PROBLEM STATEMENT »
Reproduce the whole of the data exactly.

━━ DATA EXTRACTS ━━

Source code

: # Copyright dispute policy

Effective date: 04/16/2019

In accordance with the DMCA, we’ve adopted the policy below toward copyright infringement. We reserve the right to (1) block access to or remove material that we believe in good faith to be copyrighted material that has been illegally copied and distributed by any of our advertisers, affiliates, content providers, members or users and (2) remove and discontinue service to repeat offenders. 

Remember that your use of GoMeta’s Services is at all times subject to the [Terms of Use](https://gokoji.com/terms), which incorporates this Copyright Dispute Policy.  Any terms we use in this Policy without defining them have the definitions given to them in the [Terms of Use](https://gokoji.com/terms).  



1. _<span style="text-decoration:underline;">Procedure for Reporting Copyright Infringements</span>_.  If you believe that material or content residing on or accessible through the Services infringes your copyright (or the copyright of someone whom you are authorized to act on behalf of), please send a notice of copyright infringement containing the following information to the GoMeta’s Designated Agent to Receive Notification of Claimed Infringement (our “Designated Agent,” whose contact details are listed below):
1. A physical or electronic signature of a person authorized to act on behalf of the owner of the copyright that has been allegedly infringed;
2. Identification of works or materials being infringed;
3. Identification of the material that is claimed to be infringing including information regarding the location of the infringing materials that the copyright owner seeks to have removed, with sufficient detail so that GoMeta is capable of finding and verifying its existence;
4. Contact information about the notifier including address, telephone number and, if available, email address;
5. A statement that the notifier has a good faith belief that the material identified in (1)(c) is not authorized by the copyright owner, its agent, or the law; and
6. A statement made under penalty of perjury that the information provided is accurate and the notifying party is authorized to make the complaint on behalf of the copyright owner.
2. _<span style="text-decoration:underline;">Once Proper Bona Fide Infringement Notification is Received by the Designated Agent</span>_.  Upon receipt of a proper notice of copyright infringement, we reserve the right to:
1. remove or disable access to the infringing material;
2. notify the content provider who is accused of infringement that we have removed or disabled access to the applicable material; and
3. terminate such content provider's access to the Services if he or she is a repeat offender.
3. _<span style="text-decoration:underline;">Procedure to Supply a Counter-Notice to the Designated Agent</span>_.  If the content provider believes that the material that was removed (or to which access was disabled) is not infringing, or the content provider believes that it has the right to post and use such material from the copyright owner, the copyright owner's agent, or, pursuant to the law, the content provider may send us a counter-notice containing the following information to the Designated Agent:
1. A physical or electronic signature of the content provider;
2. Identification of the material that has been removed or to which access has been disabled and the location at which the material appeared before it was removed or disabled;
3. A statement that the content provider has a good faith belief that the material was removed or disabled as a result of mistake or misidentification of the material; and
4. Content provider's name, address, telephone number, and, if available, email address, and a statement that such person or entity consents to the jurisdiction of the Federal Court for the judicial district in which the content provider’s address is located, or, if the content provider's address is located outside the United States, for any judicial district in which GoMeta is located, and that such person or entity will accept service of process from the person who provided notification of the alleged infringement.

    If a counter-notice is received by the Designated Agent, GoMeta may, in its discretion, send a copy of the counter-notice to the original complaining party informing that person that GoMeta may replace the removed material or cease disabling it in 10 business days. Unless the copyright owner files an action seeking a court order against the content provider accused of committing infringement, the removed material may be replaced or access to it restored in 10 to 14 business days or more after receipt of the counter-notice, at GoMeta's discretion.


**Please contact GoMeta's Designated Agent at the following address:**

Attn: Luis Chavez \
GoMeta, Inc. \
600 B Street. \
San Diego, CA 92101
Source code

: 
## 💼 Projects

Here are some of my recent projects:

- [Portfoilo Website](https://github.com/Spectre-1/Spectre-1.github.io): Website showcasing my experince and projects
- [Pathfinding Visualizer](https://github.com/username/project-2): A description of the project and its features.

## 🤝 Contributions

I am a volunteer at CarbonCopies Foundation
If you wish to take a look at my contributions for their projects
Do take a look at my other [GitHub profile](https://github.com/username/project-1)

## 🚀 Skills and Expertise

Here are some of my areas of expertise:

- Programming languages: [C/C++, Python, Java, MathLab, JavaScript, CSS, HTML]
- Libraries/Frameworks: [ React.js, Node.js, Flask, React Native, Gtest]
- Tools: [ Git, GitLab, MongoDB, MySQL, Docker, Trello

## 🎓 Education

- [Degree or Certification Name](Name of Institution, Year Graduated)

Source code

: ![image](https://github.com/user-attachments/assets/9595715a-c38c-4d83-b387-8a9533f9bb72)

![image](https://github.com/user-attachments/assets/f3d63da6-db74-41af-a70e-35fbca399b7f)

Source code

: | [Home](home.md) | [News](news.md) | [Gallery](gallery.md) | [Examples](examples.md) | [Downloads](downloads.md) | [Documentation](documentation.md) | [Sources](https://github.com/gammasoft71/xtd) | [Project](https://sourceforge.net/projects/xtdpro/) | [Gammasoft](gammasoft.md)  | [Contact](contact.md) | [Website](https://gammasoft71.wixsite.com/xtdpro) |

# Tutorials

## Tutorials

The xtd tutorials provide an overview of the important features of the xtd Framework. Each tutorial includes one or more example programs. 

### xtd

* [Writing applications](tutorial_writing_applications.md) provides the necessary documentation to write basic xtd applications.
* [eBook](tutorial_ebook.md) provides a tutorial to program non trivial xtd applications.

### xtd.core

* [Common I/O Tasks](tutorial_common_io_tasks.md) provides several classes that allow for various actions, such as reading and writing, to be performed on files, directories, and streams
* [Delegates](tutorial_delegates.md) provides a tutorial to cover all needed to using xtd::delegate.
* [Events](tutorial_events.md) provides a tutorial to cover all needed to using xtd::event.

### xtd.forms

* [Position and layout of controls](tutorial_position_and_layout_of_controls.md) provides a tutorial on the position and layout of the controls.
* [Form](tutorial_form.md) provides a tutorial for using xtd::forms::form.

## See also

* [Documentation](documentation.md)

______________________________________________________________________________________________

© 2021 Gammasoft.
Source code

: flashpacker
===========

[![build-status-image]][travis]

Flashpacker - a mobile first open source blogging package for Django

━━━

SOLUTION »
Source code

: # Copyright dispute policy

Effective date: 04/16/2019

In accordance with the DMCA, we’ve adopted the policy below toward copyright infringement. We reserve the right to (1) block access to or remove material that we believe in good faith to be copyrighted material that has been illegally copied and distributed by any of our advertisers, affiliates, content providers, members or users and (2) remove and discontinue service to repeat offenders. 

Remember that your use of GoMeta’s Services is at all times subject to the [Terms of Use](https://gokoji.com/terms), which incorporates this Copyright Dispute Policy.  Any terms we use in this Policy without defining them have the definitions given to them in the [Terms of Use](https://gokoji.com/terms).  



1. _<span style="text-decoration:underline;">Procedure for Reporting Copyright Infringements</span>_.  If you believe that material or content residing on or accessible through the Services infringes your copyright (or the copyright of someone whom you are authorized to act on behalf of), please send a notice of copyright infringement containing the following information to the GoMeta’s Designated Agent to Receive Notification of Claimed Infringement (our “Designated Agent,” whose contact details are listed below):
1. A physical or electronic signature of a person authorized to act on behalf of the owner of the copyright that has been allegedly infringed;
2. Identification of works or materials being infringed;
3. Identification of the material that is claimed to be infringing including information regarding the location of the infringing materials that the copyright owner seeks to have removed, with sufficient detail so that GoMeta is capable of finding and verifying its existence;
4. Contact information about the notifier including address, telephone number and, if available, email address;
5. A statement that the notifier has a good faith belief that the material identified in (1)(c) is not authorized by the copyright owner, its agent, or the law; and
6. A statement made under penalty of perjury that the information provided is accurate and the notifying party is authorized to make the complaint on behalf of the copyright owner.
2. _<span style="text-decoration:underline;">Once Proper Bona Fide Infringement Notification is Received by the Designated Agent</span>_.  Upon receipt of a proper notice of copyright infringement, we reserve the right to:
1. remove or disable access to the infringing material;
2. notify the content provider who is accused of infringement that we have removed or disabled access to the applicable material; and
3. terminate such content provider's access to the Services if he or she is a repeat offender.
3. _<span style="text-decoration:underline;">Procedure to Supply a Counter-Notice to the Designated Agent</span>_.  If the content provider believes that the material that was removed (or to which access was disabled) is not infringing, or the content provider believes that it has the right to post and use such material from the copyright owner, the copyright owner's agent, or, pursuant to the law, the content provider may send us a counter-notice containing the following information to the Designated Agent:
1. A physical or electronic signature of the content provider;
2. Identification of the material that has been removed or to which access has been disabled and the location at which the material appeared before it was removed or disabled;
3. A statement that the content provider has a good faith belief that the material was removed or disabled as a result of mistake or misidentification of the material; and
4. Content provider's name, address, telephone number, and, if available, email address, and a statement that such person or entity consents to the jurisdiction of the Federal Court for the judicial district in which the content provider’s address is located, or, if the content provider's address is located outside the United States, for any judicial district in which GoMeta is located, and that such person or entity will accept service of process from the person who provided notification of the alleged infringement.

    If a counter-notice is received by the Designated Agent, GoMeta may, in its discretion, send a copy of the counter-notice to the original complaining party informing that person that GoMeta may replace the removed material or cease disabling it in 10 business days. Unless the copyright owner files an action seeking a court order against the content provider accused of committing infringement, the removed material may be replaced or access to it restored in 10 to 14 business days or more after receipt of the counter-notice, at GoMeta's discretion.


**Please contact GoMeta's Designated Agent at the following address:**

Attn: Luis Chavez \
GoMeta, Inc. \
600 B Street. \
San Diego, CA 92101
Source code

: 
## 💼 Projects

Here are some of my recent projects:

- [Portfoilo Website](https://github.com/Spectre-1/Spectre-1.github.io): Website showcasing my experince and projects
- [Pathfinding Visualizer](https://github.com/username/project-2): A description of the project and its features.

## 🤝 Contributions

I am a volunteer at CarbonCopies Foundation
If you wish to take a look at my contributions for their projects
Do take a look at my other [GitHub profile](https://github.com/username/project-1)

## 🚀 Skills and Expertise

Here are some of my areas of expertise:

- Programming languages: [C/C++, Python, Java, MathLab, JavaScript, CSS, HTML]
- Libraries/Frameworks: [ React.js, Node.js, Flask, React Native, Gtest]
- Tools: [ Git, GitLab, MongoDB, MySQL, Docker, Trello

## 🎓 Education

- [Degree or Certification Name](Name of Institution, Year Graduated)

Source code

: ![image](https://github.com/user-attachments/assets/9595715a-c38c-4d83-b387-8a9533f9bb72)

![image](https://github.com/user-attachments/assets/f3d63da6-db74-41af-a70e-35fbca399b7f)

Source code

: | [Home](home.md) | [News](news.md) | [Gallery](gallery.md) | [Examples](examples.md) | [Downloads](downloads.md) | [Documentation](documentation.md) | [Sources](https://github.com/gammasoft71/xtd) | [Project](https://sourceforge.net/projects/xtdpro/) | [Gammasoft](gammasoft.md)  | [Contact](contact.md) | [Website](https://gammasoft71.wixsite.com/xtdpro) |

# Tutorials

## Tutorials

The xtd tutorials provide an overview of the important features of the xtd Framework. Each tutorial includes one or more example programs. 

### xtd

* [Writing applications](tutorial_writing_applications.md) provides the necessary documentation to write basic xtd applications.
* [eBook](tutorial_ebook.md) provides a tutorial to program non trivial xtd applications.

### xtd.core

* [Common I/O Tasks](tutorial_common_io_tasks.md) provides several classes that allow for various actions, such as reading and writing, to be performed on files, directories, and streams
* [Delegates](tutorial_delegates.md) provides a tutorial to cover all needed to using xtd::delegate.
* [Events](tutorial_events.md) provides a tutorial to cover all needed to using xtd::event.

### xtd.forms

* [Position and layout of controls](tutorial_position_and_layout_of_controls.md) provides a tutorial on the position and layout of the controls.
* [Form](tutorial_form.md) provides a tutorial for using xtd::forms::form.

## See also

* [Documentation](documentation.md)

______________________________________________________________________________________________

© 2021 Gammasoft.
Source code

: flashpacker
===========

[![build-status-image]][travis]

Flashpacker - a mobile first open source blogging package for Django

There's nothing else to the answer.